NAME
Text::ANSI::Fold - Text folding library supporting ANSI terminal sequence and Asian wide characters with prohibition character handling.
VERSION
Version 2.27
SYNOPSIS
use Text::ANSI::Fold qw(ansi_fold);
($folded, $remain) = ansi_fold($text, $width, [ option ]);
use Text::ANSI::Fold;
my $f = Text::ANSI::Fold->new(width => 80, boundary => 'word');
$f->configure(ambiguous => 'wide');
($folded, $remain) = $f->fold($text);
use Text::ANSI::Fold;
while (<>) {
print join "\n",
Text::ANSI::Fold->new(width => 40, text => $_)->chops;
}
use Text::ANSI::Fold qw(:constants);
my $fold = Text::ANSI::Fold->new(
width => 70,
boundary => 'word',
linebreak => LINEBREAK_ALL,
runin => 4,
runout => 4,
);
DESCRIPTION
Text::ANSI::Fold provides capability to divide a text into two parts by given width. Text can include ANSI terminal sequences and the width is calculated by its visible representation. If the text is divided in the middle of colored region, reset sequence is appended to the former text, and color recover sequence is inserted before the latter string.
This module also support Unicode Asian full-width and non-spacing combining characters properly. Japanese text formatting with head-or-end of line prohibition character is also supported. Set the linebreak mode to enable it.
Since the overhead of ANSI escape sequence handling is not significant when the data does not include them, this module can be used for normal text processing with small penalty.
ansi_fold
Use exported ansi_fold function to fold original text, with number of visual columns you want to cut off the text.
($folded, $remain, $w) = ansi_fold($text, $width);
It returns a pair of strings; first one is folded text, and second is the rest.
Additional third result is visual width of the folded text. It is not always same as given width, and you may want to know how many columns returned string takes for further processing.
Negative width value is taken as unlimited. So the string is never folded, but you can use this to expand tabs and to get visual string width.
This function returns at least one character in any situation. If you provide Asian wide string and just one column as width, it trims off the first wide character even if it does not fit to given width.
configure
Default parameter can be set by configure class method:
Text::ANSI::Fold->configure(width => 80, padding => 1);
Then you don't have to pass second argument.

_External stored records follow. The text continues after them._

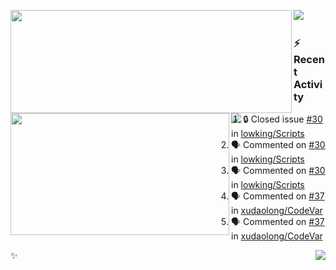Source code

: <p>
  <p>
  <img align="left" width="450" height="165" src="https://github-readme-stats-git-masterrstaa-rickstaa.vercel.app/api?username=lowking&bg_color=0D1116&theme=synthwave&show_icons=true&hide_border=true&line_height=20&title_color=4E7C65&icon_color=555&show_owner=true&text_color=777&count_private=true"/>
  </p>
  <p>
  <img align="left" width="350" height="195" src="https://github-readme-stats-git-masterrstaa-rickstaa.vercel.app/api/top-langs/?layout=compact&username=lowking&bg_color=0D1116&theme=synthwave&show_icons=true&hide_border=true&line_height=20&title_color=4E7C65&icon_color=555&show_owner=true&text_color=777&hide&langs_count=4"/>
  </p>
  <p>
    <a align="left" href="https://t.me/Violettoy_bot"><img src="https://img.shields.io/badge/Telegram-%2352A4DB.svg?&style=social&logo=telegram&logoColor=white" /></a>&nbsp;&nbsp;
<!--     <img align="left" src="https://github.com/lowking/lowking/workflows/Waka%20Readme/badge.svg" />&nbsp;&nbsp; -->
    <img align="left" src="https://github.com/lowking/lowking/workflows/Activity%20Readme/badge.svg" />
  </p>
</p>

### :zap: Recent Activity

<!--START_SECTION:activity-->
1. 🔒 Closed issue [#30](https://github.com/lowking/Scripts/issues/30) in [lowking/Scripts](https://github.com/lowking/Scripts)
2. 🗣 Commented on [#30](https://github.com/lowking/Scripts/issues/30#issuecomment-1751536986) in [lowking/Scripts](https://github.com/lowking/Scripts)
3. 🗣 Commented on [#30](https://github.com/lowking/Scripts/issues/30#issuecomment-1732155083) in [lowking/Scripts](https://github.com/lowking/Scripts)
4. 🗣 Commented on [#37](https://github.com/xudaolong/CodeVar/pull/37#issuecomment-1725407980) in [xudaolong/CodeVar](https://github.com/xudaolong/CodeVar)
5. 🗣 Commented on [#37](https://github.com/xudaolong/CodeVar/pull/37#issuecomment-1689667139) in [xudaolong/CodeVar](https://github.com/xudaolong/CodeVar)
<!--END_SECTION:activity-->

✨<img align="right" src="http://profile-counter.glitch.me/lowking/count.svg"/>
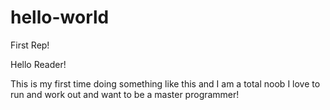 # hello-world
First Rep!

Hello Reader!

This is my first time doing something like this and I am a total noob
I love to run and work out and want to be a master programmer!
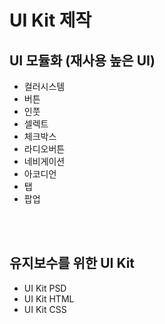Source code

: # UI Kit 제작

## UI 모듈화 (재사용 높은 UI)

- 컬러시스템
- 버튼
- 인풋
- 셀렉트
- 체크박스
- 라디오버튼
- 네비게이션
- 아코디언
- 탭
- 팝업

<br>
<br>

## 유지보수를 위한 UI Kit

- UI Kit PSD
- UI Kit HTML
- UI Kit CSS

<br>
<br>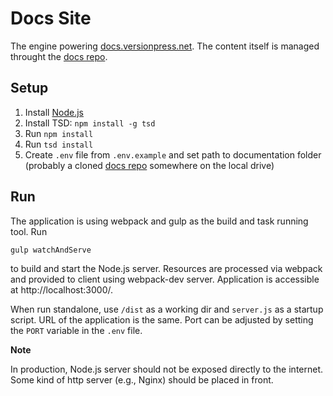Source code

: # Docs Site

The engine powering [docs.versionpress.net](http://docs.versionpress.net/en). The content itself is managed throught the [docs repo](https://github.com/versionpress/docs).


## Setup

1. Install [Node.js](https://nodejs.org)
2. Install TSD: `npm install -g tsd`
3. Run `npm install`
4. Run `tsd install`
5. Create `.env` file from `.env.example` and set path to documentation folder (probably a cloned [docs repo](https://github.com/versionpress/docs) somewhere on the local drive)


## Run

The application is using webpack and gulp as the build and task running tool. Run

    gulp watchAndServe

to build and start the Node.js server. Resources are processed via webpack and provided to client using webpack-dev server. Application is accessible at http://localhost:3000/.

When run standalone, use `/dist` as a working dir and `server.js` as a startup script. URL of the application is the same. Port can be adjusted by setting the `PORT` variable in the `.env` file.

**Note**

In production, Node.js server should not be exposed directly to the internet. Some kind of http server (e.g., Nginx) should be placed in front.


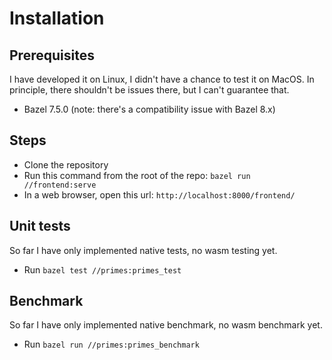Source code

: # Installation
## Prerequisites
I have developed it on Linux, I didn't have a chance to test it on MacOS. In principle, there shouldn't be issues there, but I can't guarantee that.
- Bazel 7.5.0 (note: there's a compatibility issue with Bazel 8.x)
## Steps
- Clone the repository
- Run this command from the root of the repo:
    `bazel run //frontend:serve`
- In a web browser, open this url:
    `http://localhost:8000/frontend/`
## Unit tests
So far I have only implemented native tests, no wasm testing yet.
- Run `bazel test //primes:primes_test`
## Benchmark
So far I have only implemented native benchmark, no wasm benchmark yet.
- Run `bazel run //primes:primes_benchmark`
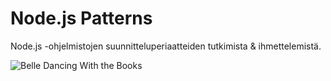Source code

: # Node.js Patterns

Node.js -ohjelmistojen suunnitteluperiaatteiden tutkimista & ihmettelemistä.

![Belle Dancing With the Books](https://i.imgur.com/J2hj6O8.png)
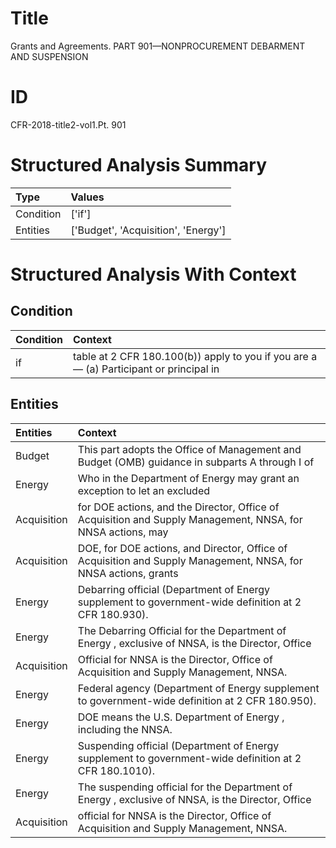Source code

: # Title

 Grants and Agreements. PART 901—NONPROCUREMENT DEBARMENT AND SUSPENSION


# ID

 CFR-2018-title2-vol1.Pt. 901


# Structured Analysis Summary

| Type      | Values                              |
|:----------|:------------------------------------|
| Condition | ['if']                              |
| Entities  | ['Budget', 'Acquisition', 'Energy'] |


# Structured Analysis With Context

 


## Condition

| Condition   | Context                                                                                     |
|:------------|:--------------------------------------------------------------------------------------------|
| if          | table at 2 CFR 180.100(b)) apply to you if you are a&#8212; (a) Participant or principal in |


## Entities

| Entities    | Context                                                                                                         |
|:------------|:----------------------------------------------------------------------------------------------------------------|
| Budget      | This part adopts the Office of Management and  Budget (OMB) guidance in subparts A through I of                 |
| Energy      | Who in the Department of  Energy may grant an exception to let an excluded                                      |
| Acquisition | for DOE actions, and the Director, Office of Acquisition and Supply Management, NNSA, for NNSA actions, may     |
| Acquisition | DOE, for DOE actions, and Director, Office of Acquisition and Supply Management, NNSA, for NNSA actions, grants |
| Energy      | Debarring official (Department of  Energy  supplement to government-wide definition at 2 CFR 180.930).          |
| Energy      | The Debarring Official for the Department of  Energy , exclusive of NNSA, is the Director, Office               |
| Acquisition | Official for NNSA is the Director, Office of Acquisition  and Supply Management, NNSA.                          |
| Energy      | Federal agency (Department of  Energy  supplement to government-wide definition at 2 CFR 180.950).              |
| Energy      | DOE means the U.S. Department of  Energy , including the NNSA.                                                  |
| Energy      | Suspending official (Department of  Energy  supplement to government-wide definition at 2 CFR 180.1010).        |
| Energy      | The suspending official for the Department of  Energy , exclusive of NNSA, is the Director, Office              |
| Acquisition | official for NNSA is the Director, Office of Acquisition  and Supply Management, NNSA.                          |


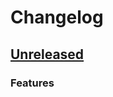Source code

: # Changelog

## [Unreleased]

### Features

[Unreleased]: https://github.com/clean-code-rocks/hamcrest-java-throwable/commits/main
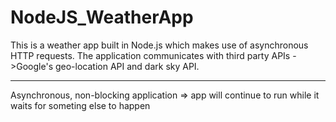 # NodeJS_WeatherApp
This is a weather app built in Node.js which makes use of asynchronous HTTP requests. The application communicates with third party APIs ->Google's geo-location API and dark sky API.
<hr>
Asynchronous, non-blocking application => app will continue to run while it waits for someting else to happen
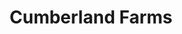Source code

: ---
title: "Cumberland Farms"
url: /stuart/cumberland-farms-southeast-federal-highway-2/
shop: convenience
---
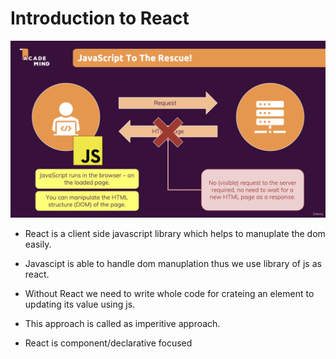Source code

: # Introduction to React
!['js'](./images/Screenshot%20(20).png)
- React is a client side javascript library which helps to manuplate the dom easily.
- Javascipt is able to handle dom manuplation thus we use library of js as react.
- Without React we need to write whole code for crateing an element to updating its value using js.
- This approach is called as imperitive approach.

- React is component/declarative focused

($folded, $remain) = ansi_fold($text);
Because second argument is always taken as width, use undef when using default width with additional parameter:
($folded, $remain) = ansi_fold($text, undef, padding => 1);
Some other easy-to-use interfaces are provided by sister module Text::ANSI::Fold::Util.
OBJECT INTERFACE
You can create an object to hold parameters, which is effective during object life time.
new
Use new
method to make a fold object.
my $obj = Text::ANSI::Fold->new(
width => 80,
boundary => 'word',
);
This makes an object folding on word boundaries with 80 columns width.
fold
Then you can call fold
method without parameters because the object keeps necessary information.
$obj->fold($text);
configure
Use configure method to update parameters:
$obj->configure(padding => 1);
Additional parameter can be specified on each call, and they precede saved value.
$obj->fold($text, width => 40);
STRING OBJECT INTERFACE
You can use a fold object to hold string inside, and take out folded strings from it. Use text
method to store data in the object, and retrieve
or chops
method to take out folded string from it.
text
A fold object can hold string inside by text method.
$obj->text("text");
Method text has an lvalue attribute, so it can be assigned to, as well as can be a subject of mutating operator such as s///
.
$obj->text = "text";
retrieve
Folded string can be taken out by retrieve
method. It returns empty string if nothing remained.
while ((my $folded = $obj->retrieve) ne '') {
print $folded;
print "\n" if $folded !~ /\n\z/;
}
chops
Method chops
returns chopped string list. Because the text
method returns the object itself when called with a parameter, you can use text
and chops
in series:
print join "\n", $obj->text($string)->chops;
Actually, text can be set by c<new> or configure
method through text
parameter. Next program just works.
use Text::ANSI::Fold;
while (<>) {
print join "\n",
Text::ANSI::Fold->new(width => 40, text => $_)->chops;
}
chops with multiple width
When using chops
method, width
parameter can take array reference, and chops text into given width list.
my $fold = Text::ANSI::Fold->new;
my @list = $fold->text("1223334444")->chops(width => [ 1, 2, 3 ]);
# return ("1", "22", "333") and keep "4444"
If the width value is 0, it returns empty string. Negative width value takes all the rest of stored string. In the following code, the fourth width (3) is ignored because the -2 immediately preceding it consumes all remaining strings.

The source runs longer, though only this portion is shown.